Tidyeval for user entered column name

I have a situation where I need to process different files. There is an "ID" field in all the files, but sometimes it is named differently depending on the file. For example, it can be called "ID1" or "ID_1", etc.

I want the user to be able to specify the name of the "ID" column and then use that in my R script.
Here is what I have so far, which doesn't work.

id_col <- "ID_1"

bad_length <- file %>% 
  filter(str_length(.$id_col) != 10)

How do I reference id_col in str_length()? I tried using .$(!!id_col) as the argument to str_length() but that didn't work.

Thanks!

Using 'dplyr` with your files in dataframes or tibbles:

new_df <- old_df %>% mutate(ID = ID_1)

Then you can inner_join on ID, use select(-duplicate_columns) and get where I think you're trying to go.

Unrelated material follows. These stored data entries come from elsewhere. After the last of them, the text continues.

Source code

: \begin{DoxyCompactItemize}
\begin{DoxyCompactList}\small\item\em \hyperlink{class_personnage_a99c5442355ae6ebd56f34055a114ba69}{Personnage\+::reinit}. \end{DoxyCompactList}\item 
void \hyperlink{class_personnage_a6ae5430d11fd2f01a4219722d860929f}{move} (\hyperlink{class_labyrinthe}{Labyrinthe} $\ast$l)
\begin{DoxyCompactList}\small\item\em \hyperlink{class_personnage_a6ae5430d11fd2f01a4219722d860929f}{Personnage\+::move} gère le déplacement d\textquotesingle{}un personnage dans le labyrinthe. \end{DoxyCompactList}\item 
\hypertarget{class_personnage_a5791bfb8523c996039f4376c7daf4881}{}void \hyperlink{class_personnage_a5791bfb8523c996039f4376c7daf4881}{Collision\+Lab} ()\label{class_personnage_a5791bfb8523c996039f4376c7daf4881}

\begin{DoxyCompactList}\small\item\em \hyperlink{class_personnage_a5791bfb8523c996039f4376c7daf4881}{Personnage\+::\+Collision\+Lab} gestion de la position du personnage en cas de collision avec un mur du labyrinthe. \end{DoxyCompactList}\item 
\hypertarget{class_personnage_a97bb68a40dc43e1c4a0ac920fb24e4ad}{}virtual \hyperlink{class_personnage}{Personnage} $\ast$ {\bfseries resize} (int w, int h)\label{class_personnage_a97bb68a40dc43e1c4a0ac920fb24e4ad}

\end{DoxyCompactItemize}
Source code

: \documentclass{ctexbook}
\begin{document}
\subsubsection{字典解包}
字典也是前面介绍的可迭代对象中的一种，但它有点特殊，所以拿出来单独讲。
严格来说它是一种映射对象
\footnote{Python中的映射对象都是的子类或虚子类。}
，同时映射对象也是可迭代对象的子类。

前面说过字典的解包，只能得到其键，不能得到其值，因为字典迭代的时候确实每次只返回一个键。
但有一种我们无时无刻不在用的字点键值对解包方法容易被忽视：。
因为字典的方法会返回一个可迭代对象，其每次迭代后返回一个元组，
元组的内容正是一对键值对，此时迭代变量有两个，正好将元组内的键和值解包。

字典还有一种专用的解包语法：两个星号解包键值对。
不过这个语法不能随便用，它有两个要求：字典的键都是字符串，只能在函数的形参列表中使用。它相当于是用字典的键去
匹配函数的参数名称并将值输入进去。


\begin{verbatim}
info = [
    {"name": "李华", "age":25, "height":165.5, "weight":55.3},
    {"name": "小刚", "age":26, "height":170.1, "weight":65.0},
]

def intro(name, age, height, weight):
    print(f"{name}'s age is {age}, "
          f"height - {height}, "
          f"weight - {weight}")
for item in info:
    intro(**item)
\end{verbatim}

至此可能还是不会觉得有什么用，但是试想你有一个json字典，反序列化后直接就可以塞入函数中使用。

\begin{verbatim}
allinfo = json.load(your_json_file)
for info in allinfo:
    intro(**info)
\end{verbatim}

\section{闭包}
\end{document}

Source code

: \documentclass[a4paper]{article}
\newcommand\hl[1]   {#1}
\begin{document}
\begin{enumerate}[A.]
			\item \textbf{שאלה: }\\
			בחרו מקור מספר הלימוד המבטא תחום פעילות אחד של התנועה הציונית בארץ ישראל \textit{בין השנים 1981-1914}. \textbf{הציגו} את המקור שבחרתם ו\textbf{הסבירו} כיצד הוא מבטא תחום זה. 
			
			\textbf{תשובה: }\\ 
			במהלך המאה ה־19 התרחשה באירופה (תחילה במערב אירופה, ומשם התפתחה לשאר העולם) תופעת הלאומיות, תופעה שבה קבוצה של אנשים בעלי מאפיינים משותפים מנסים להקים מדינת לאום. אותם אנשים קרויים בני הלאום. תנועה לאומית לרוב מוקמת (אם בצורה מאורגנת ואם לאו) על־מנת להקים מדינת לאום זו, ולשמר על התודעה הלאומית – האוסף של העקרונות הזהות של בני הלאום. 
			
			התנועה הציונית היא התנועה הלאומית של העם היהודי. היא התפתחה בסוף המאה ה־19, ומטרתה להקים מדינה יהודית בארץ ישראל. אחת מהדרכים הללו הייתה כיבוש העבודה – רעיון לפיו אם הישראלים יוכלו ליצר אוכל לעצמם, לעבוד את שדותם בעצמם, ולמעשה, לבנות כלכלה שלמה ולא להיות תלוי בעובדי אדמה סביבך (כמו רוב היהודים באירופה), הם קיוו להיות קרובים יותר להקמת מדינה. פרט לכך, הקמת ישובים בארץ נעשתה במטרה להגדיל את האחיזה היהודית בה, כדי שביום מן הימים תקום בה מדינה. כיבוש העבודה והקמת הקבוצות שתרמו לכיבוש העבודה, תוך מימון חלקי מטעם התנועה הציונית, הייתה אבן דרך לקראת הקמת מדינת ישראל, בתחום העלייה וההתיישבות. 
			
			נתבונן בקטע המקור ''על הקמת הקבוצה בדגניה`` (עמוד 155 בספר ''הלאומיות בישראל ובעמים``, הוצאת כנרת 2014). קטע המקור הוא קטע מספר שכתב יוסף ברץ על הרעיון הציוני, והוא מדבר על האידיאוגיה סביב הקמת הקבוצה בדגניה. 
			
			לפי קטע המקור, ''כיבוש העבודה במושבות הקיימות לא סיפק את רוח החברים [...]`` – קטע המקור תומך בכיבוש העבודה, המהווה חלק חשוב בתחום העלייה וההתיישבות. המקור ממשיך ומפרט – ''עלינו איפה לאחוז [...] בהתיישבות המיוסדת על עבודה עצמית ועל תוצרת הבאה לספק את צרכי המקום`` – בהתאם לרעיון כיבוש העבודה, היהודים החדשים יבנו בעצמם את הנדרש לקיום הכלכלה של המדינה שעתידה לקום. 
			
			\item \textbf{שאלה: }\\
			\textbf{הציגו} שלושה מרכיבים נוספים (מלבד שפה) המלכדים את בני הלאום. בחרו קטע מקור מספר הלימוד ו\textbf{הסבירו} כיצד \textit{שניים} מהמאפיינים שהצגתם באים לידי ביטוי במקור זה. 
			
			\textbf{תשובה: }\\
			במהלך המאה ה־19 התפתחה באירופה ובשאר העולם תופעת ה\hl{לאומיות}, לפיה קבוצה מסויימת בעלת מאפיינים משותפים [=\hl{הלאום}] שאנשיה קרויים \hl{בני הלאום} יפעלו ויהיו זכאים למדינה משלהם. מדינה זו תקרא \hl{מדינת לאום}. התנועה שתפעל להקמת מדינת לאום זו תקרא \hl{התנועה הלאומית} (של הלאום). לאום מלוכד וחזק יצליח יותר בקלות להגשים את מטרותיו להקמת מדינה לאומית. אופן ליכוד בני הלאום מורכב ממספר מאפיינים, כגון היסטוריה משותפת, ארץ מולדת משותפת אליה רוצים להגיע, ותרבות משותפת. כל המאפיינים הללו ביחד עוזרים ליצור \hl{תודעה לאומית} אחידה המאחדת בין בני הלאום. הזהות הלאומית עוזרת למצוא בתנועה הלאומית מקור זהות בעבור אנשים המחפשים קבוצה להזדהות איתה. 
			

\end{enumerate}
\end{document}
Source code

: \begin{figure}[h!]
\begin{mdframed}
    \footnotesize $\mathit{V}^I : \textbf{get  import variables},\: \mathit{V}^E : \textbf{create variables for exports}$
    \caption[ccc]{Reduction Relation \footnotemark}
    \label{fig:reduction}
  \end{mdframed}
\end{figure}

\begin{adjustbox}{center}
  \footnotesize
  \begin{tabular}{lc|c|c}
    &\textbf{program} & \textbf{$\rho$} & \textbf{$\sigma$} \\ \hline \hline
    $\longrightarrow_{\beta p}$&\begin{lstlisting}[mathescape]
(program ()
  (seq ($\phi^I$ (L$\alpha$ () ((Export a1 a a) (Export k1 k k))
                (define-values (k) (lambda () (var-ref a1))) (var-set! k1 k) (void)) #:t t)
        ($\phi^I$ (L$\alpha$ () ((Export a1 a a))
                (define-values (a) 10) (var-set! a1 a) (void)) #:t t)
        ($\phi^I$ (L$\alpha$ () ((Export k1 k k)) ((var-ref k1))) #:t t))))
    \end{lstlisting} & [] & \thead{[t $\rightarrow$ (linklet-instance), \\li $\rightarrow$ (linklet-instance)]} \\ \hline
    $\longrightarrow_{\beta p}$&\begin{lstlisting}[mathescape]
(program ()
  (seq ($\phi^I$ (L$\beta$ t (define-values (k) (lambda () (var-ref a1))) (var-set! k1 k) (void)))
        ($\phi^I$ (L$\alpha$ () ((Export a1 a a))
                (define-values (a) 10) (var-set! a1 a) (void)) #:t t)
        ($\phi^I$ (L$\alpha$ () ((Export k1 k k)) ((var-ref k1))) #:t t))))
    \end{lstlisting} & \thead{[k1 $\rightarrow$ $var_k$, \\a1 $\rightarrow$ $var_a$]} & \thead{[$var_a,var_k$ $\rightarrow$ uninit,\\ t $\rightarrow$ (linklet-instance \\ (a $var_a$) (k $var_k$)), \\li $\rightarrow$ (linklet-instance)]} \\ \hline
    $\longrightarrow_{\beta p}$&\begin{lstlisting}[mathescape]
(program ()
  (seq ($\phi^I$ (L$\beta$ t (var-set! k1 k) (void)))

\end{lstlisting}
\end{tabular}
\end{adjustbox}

You could write a function using quosures to flexibly specify the column name. For example:

library(tidyverse)

fnc = function(data, id_col, filter.length=10) {
  id_col = enquo(id_col)
  data %>% 
    filter(str_length(!!id_col) != filter.length)
}

fnc(iris, Species)
fnc(diamonds, cut, 9)

If you also want to always rename the id column to "ID", you could do this:

fnc = function(data, id_col, filter.length=10) {
  id_col = enquo(id_col)
  data %>% 
    rename(ID=!!id_col) %>% 
    filter(str_length(ID) != filter.length)
}
5 Likes

Thanks for your reply! Either of these solutions work as well

bad_length <- file %>% 
  filter(str_length(get(id_col)) != 10) 

bad_length <- file %>% 
  filter(str_length(!!sym(id_col)) != 10) 

This topic was automatically closed 7 days after the last reply. New replies are no longer allowed.